_WORK INSTRUCTION_.
All lines holding the word "EmulationStation" are to be copied from the records beneath.

[Stored data]
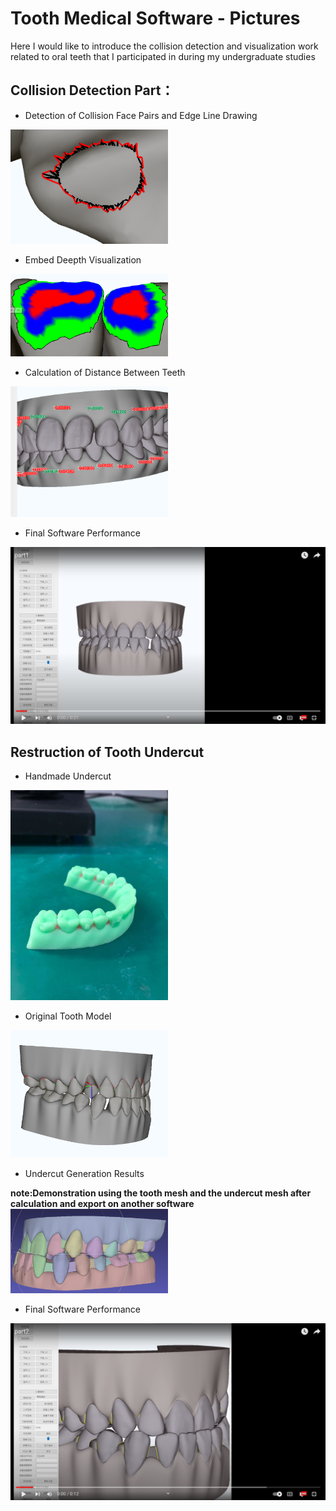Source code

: # Tooth Medical Software - Pictures

Here I would like to introduce the collision detection and visualization work related to oral teeth that I participated in during my undergraduate studies

## Collision Detection Part：

* Detection of Collision Face Pairs and Edge Line Drawing

<img decoding="async" src="https://github.com/Cavers-Chen/Tooth-Pictures/blob/main/pictures/collision.png" width="50%">

* Embed Deepth Visualization

<img decoding="async" src="https://github.com/Cavers-Chen/Tooth-Pictures/blob/main/pictures/collsion2.png" width="50%">

* Calculation of Distance Between Teeth

<img decoding="async" src="https://github.com/Cavers-Chen/Tooth-Pictures/blob/main/pictures/distance%20detect.png" width="50%">

* Final Software Performance

[![Video](https://github.com/Cavers-Chen/Tooth-Pictures/blob/main/pictures/video%20poster1.png)](https://www.youtube.com/watch?v=SK7BsINxNnI)

## Restruction of Tooth Undercut

* Handmade Undercut

<img decoding="async" src="https://github.com/Cavers-Chen/Tooth-Pictures/blob/main/pictures/undercut-example.jpg" width="50%">

* Original Tooth Model

<img decoding="async" src="https://github.com/Cavers-Chen/Tooth-Pictures/blob/main/pictures/tooth%20model-non%20effect.png" width="50%">

* Undercut Generation Results

**note:Demonstration using the tooth mesh and the undercut mesh after calculation and export on another software**
<img decoding="async" src="https://github.com/Cavers-Chen/Tooth-Pictures/blob/main/pictures/undercut-final%20result.png" width="50%">

* Final Software Performance

[![Video](https://github.com/Cavers-Chen/Tooth-Pictures/blob/main/pictures/video%20poster2.png)](https://www.youtube.com/watch?v=SK7BsINxNnI)
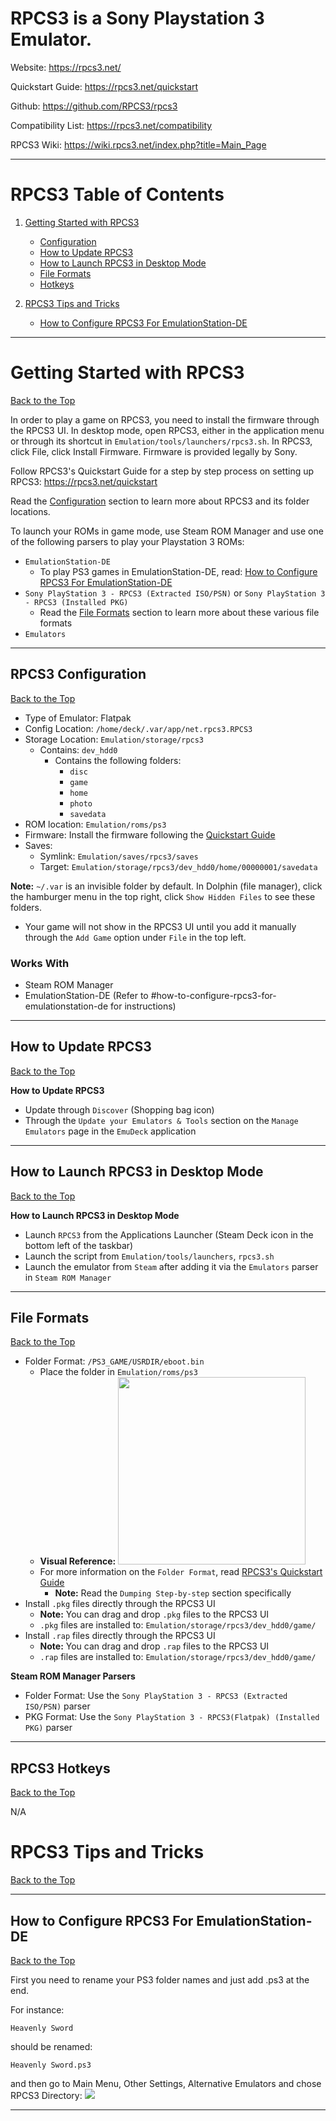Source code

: # RPCS3 is a Sony Playstation 3 Emulator.

Website: https://rpcs3.net/

Quickstart Guide: https://rpcs3.net/quickstart

Github: https://github.com/RPCS3/rpcs3

Compatibility List: https://rpcs3.net/compatibility

RPCS3 Wiki: https://wiki.rpcs3.net/index.php?title=Main_Page

***

# RPCS3 Table of Contents

1. [Getting Started with RPCS3](#getting-started-with-rpcs3)
    - [Configuration](#rpcs3-configuration)
    - [How to Update RPCS3](#how-to-update-rpcs3)
    - [How to Launch RPCS3 in Desktop Mode](#how-to-update-rpcs3)
    - [File Formats](#rpcs3-file-formats)
    - [Hotkeys](#rpcs3-hotkeys)

2. [RPCS3 Tips and Tricks](#rpcs3-tips-and-tricks)
    - [How to Configure RPCS3 For EmulationStation-DE](#how-to-configure-rpcs3-for-emulationstation-de)

***

# Getting Started with RPCS3
[Back to the Top](#rpcs3-table-of-contents)

In order to play a game on RPCS3, you need to install the firmware through the RPCS3 UI. In desktop mode, open RPCS3, either in the application menu or through its shortcut in `Emulation/tools/launchers/rpcs3.sh`. In RPCS3, click File, click Install Firmware. Firmware is provided legally by Sony.

Follow RPCS3's Quickstart Guide for a step by step process on setting up RPCS3: https://rpcs3.net/quickstart

Read the [Configuration](#rpcs3-configuration) section to learn more about RPCS3 and its folder locations. 

To launch your ROMs in game mode, use Steam ROM Manager and use one of the following parsers to play your Playstation 3 ROMs:

* `EmulationStation-DE`
  * To play PS3 games in EmulationStation-DE, read: [How to Configure RPCS3 For EmulationStation-DE](#how-to-configure-rpcs3-for-emulationstation-de) 
* `Sony PlayStation 3 - RPCS3 (Extracted ISO/PSN)` or `Sony PlayStation 3 - RPCS3 (Installed PKG)`
   * Read the [File Formats](#file-formats) section to learn more about these various file formats
* `Emulators`

***

## RPCS3 Configuration
[Back to the Top](#rpcs3-table-of-contents)

* Type of Emulator: Flatpak
* Config Location: `/home/deck/.var/app/net.rpcs3.RPCS3`
* Storage Location: `Emulation/storage/rpcs3`
  * Contains: `dev_hdd0` 
      * Contains the following folders: 
          * `disc`
          * `game`
          * `home`
          * `photo`
          * `savedata`
* ROM location: `Emulation/roms/ps3`
* Firmware: Install the firmware following the [Quickstart Guide](https://rpcs3.net/quickstart)
* Saves: 
   * Symlink: `Emulation/saves/rpcs3/saves`
   * Target: `Emulation/storage/rpcs3/dev_hdd0/home/00000001/savedata`


**Note:** `~/.var` is an invisible folder by default. In Dolphin (file manager), click the hamburger menu in the top right, click `Show Hidden Files` to see these folders.
* Your game will not show in the RPCS3 UI until you add it manually through the `Add Game` option under `File` in the top left. 

### Works With
* Steam ROM Manager
* EmulationStation-DE (Refer to #how-to-configure-rpcs3-for-emulationstation-de for instructions)

***

## How to Update RPCS3
[Back to the Top](#rpcs3-table-of-contents)

**How to Update RPCS3**

* Update through `Discover` (Shopping bag icon)
* Through the `Update your Emulators & Tools` section on the `Manage Emulators` page in the `EmuDeck` application

***

## How to Launch RPCS3 in Desktop Mode
[Back to the Top](#rpcs3-table-of-contents)

**How to Launch RPCS3 in Desktop Mode**

* Launch `RPCS3` from the Applications Launcher (Steam Deck icon in the bottom left of the taskbar)
* Launch the script from `Emulation/tools/launchers`, `rpcs3.sh`
* Launch the emulator from `Steam` after adding it via the `Emulators` parser in `Steam ROM Manager`


***

## File Formats
[Back to the Top](#rpcs3-table-of-contents)

* Folder Format: `/PS3_GAME/USRDIR/eboot.bin`
  * Place the folder in `Emulation/roms/ps3`
  * **Visual Reference:** <img src="https://user-images.githubusercontent.com/1683513/197632719-71784143-e637-4dc8-81f4-d61c59d4f28c.png" height="300">
  * For more information on the `Folder Format`, read [RPCS3's Quickstart Guide](https://rpcs3.net/quickstart)
    * **Note:** Read the `Dumping Step-by-step` section specifically
* Install `.pkg` files directly through the RPCS3 UI
  * **Note:** You can drag and drop `.pkg` files to the RPCS3 UI
  * `.pkg` files are installed to: `Emulation/storage/rpcs3/dev_hdd0/game/`
* Install `.rap` files directly through the RPCS3 UI
  * **Note:** You can drag and drop `.rap` files to the RPCS3 UI
  * `.rap` files are installed to: `Emulation/storage/rpcs3/dev_hdd0/game/`

**Steam ROM Manager Parsers**

* Folder Format: Use the `Sony PlayStation 3 - RPCS3 (Extracted ISO/PSN)` parser
* PKG Format: Use the `Sony PlayStation 3 - RPCS3(Flatpak) (Installed PKG)` parser

***

## RPCS3 Hotkeys
[Back to the Top](#rpcs3-table-of-contents)

N/A

# RPCS3 Tips and Tricks
[Back to the Top](#rpcs3-table-of-contents)

***

## How to Configure RPCS3 For EmulationStation-DE
[Back to the Top](#rpcs3-table-of-contents)

First you need to rename your PS3 folder names and just add .ps3 at the end.

For instance:

`Heavenly Sword`

should be renamed:

`Heavenly Sword.ps3`

and then go to Main Menu, Other Settings, Alternative Emulators and chose RPCS3 Directory:
![](https://c10.patreonusercontent.com/4/patreon-media/p/post/84682828/b333f979d2e643a28918bd6aede6e77b/eyJ3Ijo4MjB9/1.png?token-time=1688774400&token-hash=m-nEiQ6cJFrRwRRGQyqqhEKPXOo647-0AL-igxxm4Vg%3D)

***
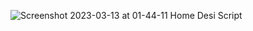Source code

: ![Screenshot 2023-03-13 at 01-44-11 Home Desi Script](https://user-images.githubusercontent.com/17983225/224571471-70270180-b574-4b65-8b85-f3f1bc9470e2.png)
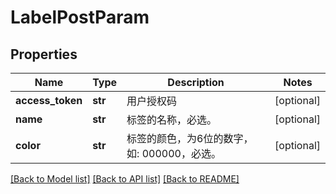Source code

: # LabelPostParam

## Properties
Name | Type | Description | Notes
------------ | ------------- | ------------- | -------------
**access_token** | **str** | 用户授权码 | [optional] 
**name** | **str** | 标签的名称，必选。 | [optional] 
**color** | **str** | 标签的颜色，为6位的数字，如: 000000，必选。 | [optional] 

[[Back to Model list]](../README.md#documentation-for-models) [[Back to API list]](../README.md#documentation-for-api-endpoints) [[Back to README]](../README.md)

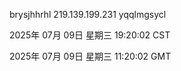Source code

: brysjhhrhl 219.139.199.231 yqqlmgsycl

2025年 07月 09日 星期三 19:20:02 CST

2025年 07月 09日 星期三 11:20:02 GMT
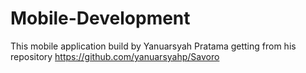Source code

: # Mobile-Development

This mobile application build by Yanuarsyah Pratama getting from his repository https://github.com/yanuarsyahp/Savoro
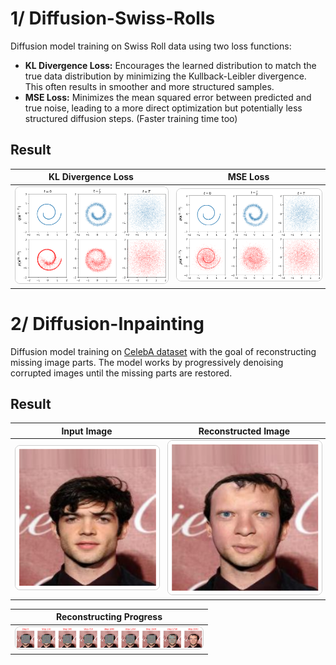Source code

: # 1/ Diffusion-Swiss-Rolls

Diffusion model training on Swiss Roll data using two loss functions:
- **KL Divergence Loss:** Encourages the learned distribution to match the true data distribution by minimizing the Kullback-Leibler divergence. This often results in smoother and more structured samples.  
- **MSE Loss:** Minimizes the mean squared error between predicted and true noise, leading to a more direct optimization but potentially less structured diffusion steps. (Faster training time too)  
## Result
| KL Divergence Loss                                                               | MSE Loss                                                                        |
|------------------------------------------------------------------------------------|---------------------------------------------------------------------------------------------|
| <img src="swiss_roll_diffuser/figs/training_epoch_295000.png" alt="KL Divergence Loss" width="300" style="border:1px solid #ccc; border-radius:8px;" /> | <img src="swiss_roll_diffuser/figs_noise/training_epoch_295000.png" alt="MSE Loss" width="300" style="border:1px solid #ccc; border-radius:8px;" /> |

# 2/ Diffusion-Inpainting

Diffusion model training on [CelebA dataset](https://mmlab.ie.cuhk.edu.hk/projects/CelebA.html) with the goal of reconstructing missing image parts. The model works by progressively denoising corrupted images until the missing parts are restored.

## Result
| Input Image                                                               | Reconstructed Image                                                                        |
|----------------------------------------------------------------------------|--------------------------------------------------------------------------------------------|
| <img src="inpainting_diffuser/input_image.png" alt="Center Corruption" width="300" style="border:1px solid #ccc; border-radius:8px;" /> | <img src="inpainting_diffuser/reconstructed_image.png" alt="Random Corruption" width="300" style="border:1px solid #ccc; border-radius:8px;" /> |

| Reconstructing Progress                                                     |
|----------------------------------------------------------------------------|
| <img src="inpainting_diffuser/result.png" alt="Reconstructing Progress" width="300" style="border:1px solid #ccc; border-radius:8px;" /> |
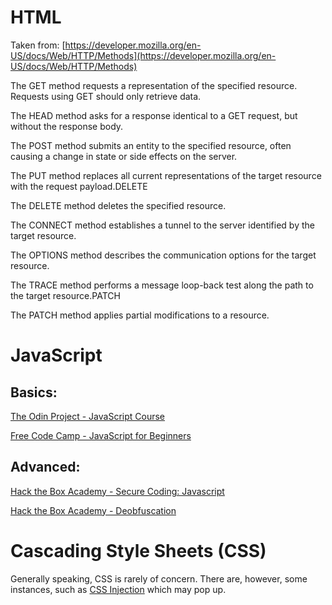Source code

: # HTML

Taken from: [https://developer.mozilla.org/en-US/docs/Web/HTTP/Methods](https://developer.mozilla.org/en-US/docs/Web/HTTP/Methods)

The GET method requests a representation of the specified resource. Requests using GET should only retrieve data.

The HEAD method asks for a response identical to a GET request, but without the response body.

The POST method submits an entity to the specified resource, often causing a change in state or side effects on the server.

The PUT method replaces all current representations of the target resource with the request payload.DELETE

The DELETE method deletes the specified resource.

The CONNECT method establishes a tunnel to the server identified by the target resource.

The OPTIONS method describes the communication options for the target resource.

The TRACE method performs a message loop-back test along the path to the target resource.PATCH

The PATCH method applies partial modifications to a resource.

# JavaScript

## Basics:

[The Odin Project - JavaScript Course]([https://www.theodinproject.com/](https://www.theodinproject.com/paths/full-stack-javascript/courses/javascript))

[Free Code Camp - JavaScript for Beginners](https://www.freecodecamp.org/news/full-javascript-course-for-beginners/)

## Advanced:

[Hack the Box Academy - Secure Coding: Javascript](https://academy.hackthebox.com/course/preview/secure-coding-101-javascript)

[Hack the Box Academy - Deobfuscation](https://academy.hackthebox.com/course/preview/javascript-deobfuscation)

# Cascading Style Sheets (CSS)

Generally speaking, CSS is rarely of concern. There are, however, some instances, such as [CSS Injection](https://book.hacktricks.xyz/pentesting-web/xs-search/css-injection) which may pop up.
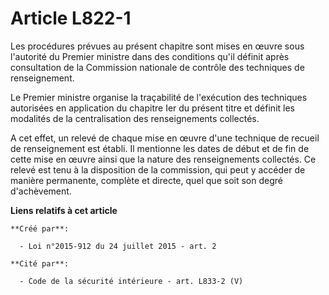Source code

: # Article L822-1

Les procédures prévues au présent chapitre sont mises en œuvre sous l'autorité du Premier ministre dans des conditions qu'il
définit après consultation de la Commission nationale de contrôle des techniques de renseignement. 

Le Premier ministre organise la traçabilité de l'exécution des techniques autorisées en application du chapitre Ier du
présent titre et définit les modalités de la centralisation des renseignements collectés. 

A cet effet, un relevé de chaque mise en œuvre d'une technique de recueil de renseignement est établi. Il mentionne les dates
de début et de fin de cette mise en œuvre ainsi que la nature des renseignements collectés. Ce relevé est tenu à la
disposition de la commission, qui peut y accéder de manière permanente, complète et directe, quel que soit son degré
d'achèvement.

**Liens relatifs à cet article**

	**Créé par**:

	  - Loi n°2015-912 du 24 juillet 2015 - art. 2

	**Cité par**:

	  - Code de la sécurité intérieure - art. L833-2 (V)
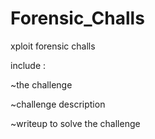 # Forensic_Challs
xploit forensic challs

include :

~the challenge

~challenge description

~writeup to solve the challenge
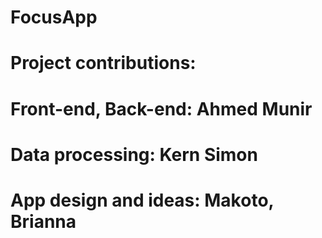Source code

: # FocusApp
# Project contributions: 
# Front-end, Back-end: Ahmed Munir
# Data processing: Kern Simon
# App design and ideas: Makoto, Brianna
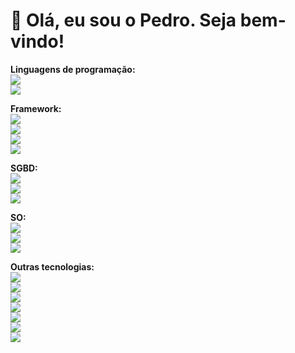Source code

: # 👋 Olá, eu sou o Pedro. Seja bem-vindo!

<b>Linguagens de programação: </b><br>
<img src="https://img.shields.io/badge/Python-FFD43B?style=for-the-badge&logo=python&logoColor=darkgreen" />  
<img src="https://img.shields.io/badge/PHP-777BB4?style=for-the-badge&logo=php&logoColor=white" />

<b>Framework:</b><br>
<img src="https://img.shields.io/badge/Laravel-FF4500?style=for-the-badge&logo=laravel&logoColor=white" />  
<img src="https://img.shields.io/badge/symfony-4B0082.svg?style=for-the-badge&logo=symfony&logoColor=white">  
<img src="https://img.shields.io/badge/Flask-000000?style=for-the-badge&logo=flask&logoColor=white" />  
<img src="https://img.shields.io/badge/Streamlit-FF4B4B?style=for-the-badge&logo=Streamlit&logoColor=white" />

<b>SGBD:</b><br>
<img src="https://img.shields.io/badge/MySQL-363636?style=for-the-badge&logo=mysql&logoColor=white" />  
<img src="https://img.shields.io/badge/MongoDB-3CB371?style=for-the-badge&logo=MongoDB&logoColor=white" />  
<img src="https://img.shields.io/badge/InfluxDB-22ADF6?style=for-the-badge&logo=InfluxDB&logoColor=white" />

<b>SO:</b><br>
<img src="https://img.shields.io/badge/Linux_Mint-87CF3E?style=for-the-badge&logo=linux-mint&logoColor=white" />  
<img src="https://img.shields.io/badge/Kali_Linux-557C94?style=for-the-badge&logo=kali-linux&logoColor=white" />  
<img src="https://img.shields.io/badge/Windows-0078D6?style=for-the-badge&logo=windows&logoColor=white" />

<b>Outras tecnologias:</b><br>
<img src="https://img.shields.io/badge/Grafana-F2F4F9?style=for-the-badge&logo=grafana&logoColor=orange&labelColor=F2F4F9" />  
<img src="https://img.shields.io/badge/Postman-FF6C37?style=for-the-badge&logo=Postman&logoColor=white"/>  
<img src="https://img.shields.io/badge/fastapi-109989?style=for-the-badge&logo=FASTAPI&logoColor=white"/>  
<img src="https://img.shields.io/badge/GitHub-100000?style=for-the-badge&logo=github&logoColor=white" />  
<img src="https://img.shields.io/badge/Heroku-430098?style=for-the-badge&logo=heroku&logoColor=white" />  
<img src="https://img.shields.io/badge/HTML5-E34F26?style=for-the-badge&logo=html5&logoColor=white" />  
<img src="https://img.shields.io/badge/CSS3-1572B6?style=for-the-badge&logo=css3&logoColor=white" />

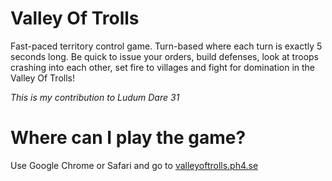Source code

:# Valley Of Trolls

Fast-paced territory control game. Turn-based where each turn is exactly 5 seconds long. Be quick to issue your orders, build defenses, look at troops crashing into each other, set fire to villages and fight for domination in the Valley Of Trolls!

*This is my contribution to Ludum Dare 31*

# Where can I play the game?

Use Google Chrome or Safari and go to [valleyoftrolls.ph4.se](http://valleyoftrolls.ph4.se/)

_EXERCISE SOLUTION_.
    - [How to Configure RPCS3 For EmulationStation-DE](#how-to-configure-rpcs3-for-emulationstation-de)
* `EmulationStation-DE`
  * To play PS3 games in EmulationStation-DE, read: [How to Configure RPCS3 For EmulationStation-DE](#how-to-configure-rpcs3-for-emulationstation-de) 
* EmulationStation-DE (Refer to #how-to-configure-rpcs3-for-emulationstation-de for instructions)
## How to Configure RPCS3 For EmulationStation-DE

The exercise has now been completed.